Fri | Mar 29, 2024

Trump no threat to democracy – chair

Published:Tuesday | November 3, 2020 | 12:15 AMJanet Silvera/Senior Gleaner Writer

COLUMBUS, Ohio:

The first woman to chair the Republican Party of Ohio, Jane Murphy Timken, says a win for her party will signal a rejection of what she calls Joe Biden’s socialist ideology. She has also defended President Donald Trump’s commitment to democracy.

On the eve of what looms as a monumental general election, Timken told international observers during an interview at the Hyatt Regency in Columbus Monday that the Democratic presidential candidate’s plan to hike taxes on the wealthy threatens the capitalist foundations of modern America.

“Our voters believe there is a difference of philosophy of parties. Republicans believe in the individual and their self-determination, while the Democrats believe government should control one’s life. They believe in equal distribution,” said Timken, who was elected to the position in 2017.

The Republican chairwoman, who has been drumming up support for Trump in a state that has never been lost by her party, has been rallying voters for the incumbent, whose path to retaining the White House are slim, most polls show.

But Timken is banking on Trump carrying Pennsylvania, North Carolina, Wisconsin, Georgia, and Michigan to confound critics who had written off the brash businessman’s prospects against Hillary Clinton four years ago.

Timken is particularly encouraged by the Latino votes in Florida and what she said was push by African Americans.
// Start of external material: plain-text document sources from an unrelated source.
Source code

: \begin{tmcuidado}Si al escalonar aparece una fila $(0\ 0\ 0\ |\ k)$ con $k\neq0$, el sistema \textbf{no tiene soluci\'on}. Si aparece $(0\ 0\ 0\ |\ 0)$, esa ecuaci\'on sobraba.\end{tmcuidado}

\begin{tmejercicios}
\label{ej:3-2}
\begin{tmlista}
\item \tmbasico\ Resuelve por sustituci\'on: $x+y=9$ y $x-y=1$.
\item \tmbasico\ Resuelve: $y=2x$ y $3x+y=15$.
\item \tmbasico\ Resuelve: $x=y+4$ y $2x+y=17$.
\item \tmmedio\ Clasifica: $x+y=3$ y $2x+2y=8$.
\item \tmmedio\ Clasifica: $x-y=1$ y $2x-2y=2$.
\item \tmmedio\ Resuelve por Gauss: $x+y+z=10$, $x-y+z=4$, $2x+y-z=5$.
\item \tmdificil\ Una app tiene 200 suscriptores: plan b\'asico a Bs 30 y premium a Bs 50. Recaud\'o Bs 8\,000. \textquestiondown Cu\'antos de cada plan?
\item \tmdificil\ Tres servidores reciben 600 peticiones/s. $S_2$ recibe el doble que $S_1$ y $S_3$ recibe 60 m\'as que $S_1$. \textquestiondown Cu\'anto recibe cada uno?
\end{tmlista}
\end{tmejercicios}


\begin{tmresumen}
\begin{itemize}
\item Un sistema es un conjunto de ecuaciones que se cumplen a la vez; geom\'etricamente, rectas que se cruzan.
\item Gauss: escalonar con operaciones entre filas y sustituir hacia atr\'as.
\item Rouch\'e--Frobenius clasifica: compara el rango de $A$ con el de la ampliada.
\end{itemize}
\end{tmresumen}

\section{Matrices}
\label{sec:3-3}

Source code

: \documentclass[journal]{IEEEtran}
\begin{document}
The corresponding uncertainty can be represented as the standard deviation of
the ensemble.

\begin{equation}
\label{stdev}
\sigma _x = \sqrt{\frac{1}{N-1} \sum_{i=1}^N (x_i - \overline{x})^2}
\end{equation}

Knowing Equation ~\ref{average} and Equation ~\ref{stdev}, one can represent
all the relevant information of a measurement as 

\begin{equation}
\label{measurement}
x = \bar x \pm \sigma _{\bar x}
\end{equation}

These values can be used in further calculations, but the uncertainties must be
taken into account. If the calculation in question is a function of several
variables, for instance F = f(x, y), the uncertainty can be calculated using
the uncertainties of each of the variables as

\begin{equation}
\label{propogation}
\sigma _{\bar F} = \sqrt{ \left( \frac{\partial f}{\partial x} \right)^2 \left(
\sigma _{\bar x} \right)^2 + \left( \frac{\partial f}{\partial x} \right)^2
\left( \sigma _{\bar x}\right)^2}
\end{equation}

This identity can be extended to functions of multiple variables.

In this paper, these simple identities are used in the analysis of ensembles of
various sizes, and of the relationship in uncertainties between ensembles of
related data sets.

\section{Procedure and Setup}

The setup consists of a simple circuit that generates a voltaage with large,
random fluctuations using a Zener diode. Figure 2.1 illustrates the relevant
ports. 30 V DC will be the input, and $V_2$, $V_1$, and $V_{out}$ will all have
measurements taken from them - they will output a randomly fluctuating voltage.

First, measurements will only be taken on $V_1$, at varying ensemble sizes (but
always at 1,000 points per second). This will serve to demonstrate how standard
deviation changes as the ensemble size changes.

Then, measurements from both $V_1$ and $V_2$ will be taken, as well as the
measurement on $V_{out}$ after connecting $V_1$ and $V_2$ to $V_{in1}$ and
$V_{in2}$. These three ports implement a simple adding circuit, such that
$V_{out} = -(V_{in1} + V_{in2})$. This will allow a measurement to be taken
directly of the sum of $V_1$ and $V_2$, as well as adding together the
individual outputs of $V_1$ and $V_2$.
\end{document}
“In the last three years, we had the lowest level of poverty in this country; lowest level of unemployment among minorities, and the president just announced the Platinum Plan, which is an expansion upon the economic boost that African Americans now enjoy,” she told the gathering of mainly Latin American business operators.

Timken rubbished notions that Trump was a threat to America’s democratic values.

“It is not the Republicans who are threatening to eliminate the Electoral College and take the outcome of the election to court,” she quipped.

“Democrats are threatening to pack the Supreme Court.”

Timken’s comments appear to be pushback against criticism of Trump, who has not committed to leaving the White House quietly if voted out of office. He has also been slammed for attempting to restrict mail-in votes.